Deze middag hebben wij slechts één serie vragen. De staatssecretaris van Verkeer en Waterstaat, die hiervoor ook is uitgenodigd, is nog onderweg. Ik kan niet anders dan de waarheid vertellen: zij zit vast in een file. Deze bevindt zich echter dicht bij het Kamergebouw. Tenzij de vragensteller, mevrouw Gerkens, er grote bezwaren tegen heeft, wil ik voorstellen om desondanks te beginnen. Wij zitten namelijk in een rechtstreekse televisie-uitzending en ik zou het vervelend vinden om de vergadering nu te schorsen. Helaas kan ik niets omdraaien omdat er maar één serie vragen is. Het woord is aan mevrouw Gerkens. Ik zie dat de staatssecretaris binnenkomt; alle problemen lossen zichzelf op!

Mevrouw Gerkens (SP):

Voorzitter. Ik zal de staatssecretaris even de tijd gunnen om te gaan zitten. Ik ben blij dat zij er ook bij kan zijn. Circa 100 jaar geleden waren wij er trots op dat wij naar één nationale spoorwegmaatschappij gingen. Een aantal jaar geleden hebben wij, gestimuleerd door het neoliberalistische denken, toch maar weer besloten om dit los te laten en de spoorwegen op te knippen.
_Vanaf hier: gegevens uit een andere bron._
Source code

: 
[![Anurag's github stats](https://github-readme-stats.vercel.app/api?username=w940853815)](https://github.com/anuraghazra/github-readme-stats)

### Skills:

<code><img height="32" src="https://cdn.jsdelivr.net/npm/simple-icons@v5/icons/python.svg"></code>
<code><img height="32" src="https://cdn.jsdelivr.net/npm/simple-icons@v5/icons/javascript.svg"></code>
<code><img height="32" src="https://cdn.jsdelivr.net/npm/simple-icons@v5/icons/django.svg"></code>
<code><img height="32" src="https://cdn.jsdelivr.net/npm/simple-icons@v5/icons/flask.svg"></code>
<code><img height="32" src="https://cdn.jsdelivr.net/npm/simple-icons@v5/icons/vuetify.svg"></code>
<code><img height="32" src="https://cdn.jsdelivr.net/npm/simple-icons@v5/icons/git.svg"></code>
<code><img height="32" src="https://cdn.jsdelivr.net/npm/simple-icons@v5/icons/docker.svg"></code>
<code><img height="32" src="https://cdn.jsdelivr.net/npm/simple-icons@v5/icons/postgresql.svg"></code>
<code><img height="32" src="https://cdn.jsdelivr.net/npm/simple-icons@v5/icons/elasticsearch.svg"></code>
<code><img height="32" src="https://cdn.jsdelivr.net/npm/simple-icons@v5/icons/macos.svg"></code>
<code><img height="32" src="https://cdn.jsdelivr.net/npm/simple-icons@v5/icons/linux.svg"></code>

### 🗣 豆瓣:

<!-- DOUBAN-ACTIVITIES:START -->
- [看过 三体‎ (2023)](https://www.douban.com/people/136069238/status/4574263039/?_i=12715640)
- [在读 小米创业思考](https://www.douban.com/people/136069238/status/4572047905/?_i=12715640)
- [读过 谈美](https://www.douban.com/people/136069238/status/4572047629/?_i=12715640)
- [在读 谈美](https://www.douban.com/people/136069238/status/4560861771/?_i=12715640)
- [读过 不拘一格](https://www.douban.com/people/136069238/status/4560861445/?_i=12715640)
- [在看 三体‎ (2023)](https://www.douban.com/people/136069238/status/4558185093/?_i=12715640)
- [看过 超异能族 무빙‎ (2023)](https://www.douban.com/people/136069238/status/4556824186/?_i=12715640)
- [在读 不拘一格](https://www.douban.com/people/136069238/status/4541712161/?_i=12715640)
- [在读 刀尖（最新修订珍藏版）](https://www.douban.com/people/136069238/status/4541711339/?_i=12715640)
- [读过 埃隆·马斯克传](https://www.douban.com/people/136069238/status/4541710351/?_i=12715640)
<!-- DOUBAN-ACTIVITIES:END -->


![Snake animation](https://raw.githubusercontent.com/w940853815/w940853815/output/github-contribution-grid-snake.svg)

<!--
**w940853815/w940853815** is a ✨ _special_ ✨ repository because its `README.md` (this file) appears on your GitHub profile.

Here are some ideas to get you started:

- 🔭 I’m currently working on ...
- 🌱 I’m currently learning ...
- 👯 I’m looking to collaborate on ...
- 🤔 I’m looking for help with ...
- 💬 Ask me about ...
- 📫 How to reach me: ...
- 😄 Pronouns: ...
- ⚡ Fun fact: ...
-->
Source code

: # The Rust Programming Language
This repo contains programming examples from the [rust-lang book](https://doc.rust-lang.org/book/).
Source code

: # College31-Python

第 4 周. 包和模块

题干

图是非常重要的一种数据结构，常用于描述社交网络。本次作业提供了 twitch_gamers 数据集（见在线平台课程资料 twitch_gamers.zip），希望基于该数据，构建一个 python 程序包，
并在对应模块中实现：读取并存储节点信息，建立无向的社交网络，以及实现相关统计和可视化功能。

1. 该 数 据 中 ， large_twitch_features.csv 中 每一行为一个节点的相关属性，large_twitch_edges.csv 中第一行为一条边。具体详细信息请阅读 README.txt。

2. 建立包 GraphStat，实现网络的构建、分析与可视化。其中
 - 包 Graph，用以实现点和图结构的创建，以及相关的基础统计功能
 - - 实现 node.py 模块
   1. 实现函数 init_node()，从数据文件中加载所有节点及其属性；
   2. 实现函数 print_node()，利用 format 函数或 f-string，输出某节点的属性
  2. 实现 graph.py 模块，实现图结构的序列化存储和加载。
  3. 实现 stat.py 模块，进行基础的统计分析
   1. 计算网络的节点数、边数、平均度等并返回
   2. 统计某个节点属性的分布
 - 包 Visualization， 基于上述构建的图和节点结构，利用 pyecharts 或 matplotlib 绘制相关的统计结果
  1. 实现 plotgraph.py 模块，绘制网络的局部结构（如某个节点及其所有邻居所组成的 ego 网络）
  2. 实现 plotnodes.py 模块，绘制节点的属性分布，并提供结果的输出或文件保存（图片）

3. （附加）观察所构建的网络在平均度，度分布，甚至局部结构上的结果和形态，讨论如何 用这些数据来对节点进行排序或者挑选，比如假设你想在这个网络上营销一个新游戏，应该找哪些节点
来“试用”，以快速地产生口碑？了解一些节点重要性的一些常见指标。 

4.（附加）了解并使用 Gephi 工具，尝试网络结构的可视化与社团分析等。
Volgens mij is dat een verlies geweest. De verzelfstandiging van de NS kán per definitie geen succes worden. Hiervoor zijn drie redenen.

Wie is nu verantwoordelijk voor de NS? Iedere keer wanneer ik daarover het afgelopen jaar vragen stelde, wezen de NS naar de minister en wees de minister naar de NS. Met de staatssecretaris zal dit hetzelfde gaan.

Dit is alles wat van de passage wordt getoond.